Problem to work on - Your task is to copy every line below that contains the word "bulbs".

Extracted data -
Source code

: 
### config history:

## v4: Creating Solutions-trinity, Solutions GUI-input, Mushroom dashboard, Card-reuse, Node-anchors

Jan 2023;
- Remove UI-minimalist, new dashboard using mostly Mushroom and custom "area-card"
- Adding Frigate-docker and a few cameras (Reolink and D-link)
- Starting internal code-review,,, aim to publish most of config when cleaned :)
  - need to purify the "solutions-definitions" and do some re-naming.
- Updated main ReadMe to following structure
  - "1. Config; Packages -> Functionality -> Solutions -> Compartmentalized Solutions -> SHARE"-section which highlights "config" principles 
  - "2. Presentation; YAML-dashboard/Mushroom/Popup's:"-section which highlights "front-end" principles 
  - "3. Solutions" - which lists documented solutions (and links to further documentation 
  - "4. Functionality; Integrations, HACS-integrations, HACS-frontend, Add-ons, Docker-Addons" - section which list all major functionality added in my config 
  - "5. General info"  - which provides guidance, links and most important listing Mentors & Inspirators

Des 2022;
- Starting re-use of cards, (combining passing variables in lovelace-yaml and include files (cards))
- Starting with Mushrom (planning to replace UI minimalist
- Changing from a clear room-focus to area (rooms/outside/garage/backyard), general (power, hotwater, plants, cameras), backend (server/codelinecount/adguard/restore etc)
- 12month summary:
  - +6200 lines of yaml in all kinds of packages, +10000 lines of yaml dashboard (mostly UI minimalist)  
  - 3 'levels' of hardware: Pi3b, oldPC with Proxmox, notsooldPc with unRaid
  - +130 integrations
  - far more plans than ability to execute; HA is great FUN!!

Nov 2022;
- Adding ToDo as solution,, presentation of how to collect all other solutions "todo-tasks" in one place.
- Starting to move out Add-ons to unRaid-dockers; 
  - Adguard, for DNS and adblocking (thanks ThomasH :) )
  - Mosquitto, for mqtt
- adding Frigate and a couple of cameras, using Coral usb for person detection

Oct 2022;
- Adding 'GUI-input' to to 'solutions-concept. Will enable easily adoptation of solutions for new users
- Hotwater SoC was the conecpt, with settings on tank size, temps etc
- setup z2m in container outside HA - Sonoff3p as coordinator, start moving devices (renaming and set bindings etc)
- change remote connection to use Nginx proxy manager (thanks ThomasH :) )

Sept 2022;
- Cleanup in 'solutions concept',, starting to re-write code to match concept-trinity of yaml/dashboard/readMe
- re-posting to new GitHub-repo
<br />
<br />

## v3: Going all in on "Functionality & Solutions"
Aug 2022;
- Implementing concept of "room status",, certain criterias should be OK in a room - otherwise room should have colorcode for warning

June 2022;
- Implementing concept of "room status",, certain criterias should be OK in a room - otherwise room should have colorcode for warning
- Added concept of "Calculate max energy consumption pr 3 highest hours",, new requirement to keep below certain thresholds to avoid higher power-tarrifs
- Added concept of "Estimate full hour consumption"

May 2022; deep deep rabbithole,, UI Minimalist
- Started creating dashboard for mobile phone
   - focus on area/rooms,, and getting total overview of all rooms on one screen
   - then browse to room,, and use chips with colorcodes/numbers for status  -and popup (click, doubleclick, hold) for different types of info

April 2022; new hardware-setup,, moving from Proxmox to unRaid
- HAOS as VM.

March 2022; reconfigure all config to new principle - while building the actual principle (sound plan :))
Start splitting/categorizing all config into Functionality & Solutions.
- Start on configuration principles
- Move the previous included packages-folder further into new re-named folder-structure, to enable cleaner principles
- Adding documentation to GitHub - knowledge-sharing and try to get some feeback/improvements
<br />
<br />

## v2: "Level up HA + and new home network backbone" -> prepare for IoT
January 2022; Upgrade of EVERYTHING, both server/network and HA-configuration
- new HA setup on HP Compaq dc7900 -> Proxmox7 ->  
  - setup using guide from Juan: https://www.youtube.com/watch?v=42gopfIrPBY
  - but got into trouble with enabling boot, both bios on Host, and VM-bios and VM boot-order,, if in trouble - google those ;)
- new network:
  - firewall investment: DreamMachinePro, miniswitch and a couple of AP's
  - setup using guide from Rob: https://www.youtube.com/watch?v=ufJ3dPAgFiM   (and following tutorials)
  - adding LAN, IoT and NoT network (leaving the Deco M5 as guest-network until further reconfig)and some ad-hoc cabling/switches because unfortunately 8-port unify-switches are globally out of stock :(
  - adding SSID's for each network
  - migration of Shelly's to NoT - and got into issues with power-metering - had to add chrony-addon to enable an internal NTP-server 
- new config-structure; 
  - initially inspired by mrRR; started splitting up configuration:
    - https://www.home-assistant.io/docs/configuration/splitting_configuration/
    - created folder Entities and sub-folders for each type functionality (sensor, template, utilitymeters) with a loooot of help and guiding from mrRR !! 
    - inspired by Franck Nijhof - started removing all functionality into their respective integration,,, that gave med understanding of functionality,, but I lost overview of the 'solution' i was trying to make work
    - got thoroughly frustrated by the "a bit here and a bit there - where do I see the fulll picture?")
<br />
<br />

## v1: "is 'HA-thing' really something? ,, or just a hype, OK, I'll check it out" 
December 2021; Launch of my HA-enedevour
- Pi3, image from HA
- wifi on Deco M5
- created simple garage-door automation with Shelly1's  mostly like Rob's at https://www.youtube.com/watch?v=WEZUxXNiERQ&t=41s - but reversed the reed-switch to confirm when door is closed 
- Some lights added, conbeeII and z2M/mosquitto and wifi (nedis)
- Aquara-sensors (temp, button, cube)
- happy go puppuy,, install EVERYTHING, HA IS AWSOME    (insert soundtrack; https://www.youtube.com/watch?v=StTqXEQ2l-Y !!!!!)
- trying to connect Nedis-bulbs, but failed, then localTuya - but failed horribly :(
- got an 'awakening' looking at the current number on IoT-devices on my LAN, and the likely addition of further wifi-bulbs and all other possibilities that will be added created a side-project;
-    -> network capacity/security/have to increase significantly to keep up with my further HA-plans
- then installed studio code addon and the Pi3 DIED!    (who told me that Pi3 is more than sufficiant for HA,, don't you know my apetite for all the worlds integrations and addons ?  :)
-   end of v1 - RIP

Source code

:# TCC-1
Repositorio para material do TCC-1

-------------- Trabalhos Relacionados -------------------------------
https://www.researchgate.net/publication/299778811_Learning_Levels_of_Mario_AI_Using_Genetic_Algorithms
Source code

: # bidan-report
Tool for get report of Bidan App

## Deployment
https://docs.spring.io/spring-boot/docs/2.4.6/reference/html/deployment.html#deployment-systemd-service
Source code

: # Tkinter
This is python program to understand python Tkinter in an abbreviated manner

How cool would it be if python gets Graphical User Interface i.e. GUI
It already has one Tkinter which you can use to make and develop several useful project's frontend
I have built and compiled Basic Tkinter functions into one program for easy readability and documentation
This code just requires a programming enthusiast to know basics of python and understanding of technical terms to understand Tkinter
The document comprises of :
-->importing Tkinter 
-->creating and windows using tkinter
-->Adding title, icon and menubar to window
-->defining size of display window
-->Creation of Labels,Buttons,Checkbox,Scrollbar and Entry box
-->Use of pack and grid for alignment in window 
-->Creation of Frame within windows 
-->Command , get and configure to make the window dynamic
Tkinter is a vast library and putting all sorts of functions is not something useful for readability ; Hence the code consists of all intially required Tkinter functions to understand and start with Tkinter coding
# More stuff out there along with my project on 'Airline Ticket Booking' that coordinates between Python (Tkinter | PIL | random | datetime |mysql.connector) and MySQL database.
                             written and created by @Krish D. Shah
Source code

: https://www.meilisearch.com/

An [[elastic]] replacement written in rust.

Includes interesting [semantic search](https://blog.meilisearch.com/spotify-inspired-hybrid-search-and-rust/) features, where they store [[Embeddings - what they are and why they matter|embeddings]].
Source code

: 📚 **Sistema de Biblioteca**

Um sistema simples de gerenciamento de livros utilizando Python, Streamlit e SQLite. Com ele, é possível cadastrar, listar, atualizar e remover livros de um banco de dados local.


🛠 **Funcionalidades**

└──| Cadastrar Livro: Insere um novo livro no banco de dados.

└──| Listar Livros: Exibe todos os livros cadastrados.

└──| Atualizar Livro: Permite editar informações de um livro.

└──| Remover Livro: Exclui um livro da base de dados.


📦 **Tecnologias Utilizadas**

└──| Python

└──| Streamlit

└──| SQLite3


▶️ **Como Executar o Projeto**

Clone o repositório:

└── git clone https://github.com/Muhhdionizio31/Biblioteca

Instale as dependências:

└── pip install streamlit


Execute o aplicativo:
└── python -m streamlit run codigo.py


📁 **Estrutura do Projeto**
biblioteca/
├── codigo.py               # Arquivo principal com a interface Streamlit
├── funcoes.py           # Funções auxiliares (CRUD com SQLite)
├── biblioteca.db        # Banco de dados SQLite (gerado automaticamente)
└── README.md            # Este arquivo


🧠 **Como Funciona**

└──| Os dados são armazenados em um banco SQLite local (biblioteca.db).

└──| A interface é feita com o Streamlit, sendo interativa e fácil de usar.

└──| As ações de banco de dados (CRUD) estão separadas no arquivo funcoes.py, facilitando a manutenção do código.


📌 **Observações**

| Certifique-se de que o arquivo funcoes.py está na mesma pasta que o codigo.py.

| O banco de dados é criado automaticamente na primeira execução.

Expected output -
- trying to connect Nedis-bulbs, but failed, then localTuya - but failed horribly :(
- got an 'awakening' looking at the current number on IoT-devices on my LAN, and the likely addition of further wifi-bulbs and all other possibilities that will be added created a side-project;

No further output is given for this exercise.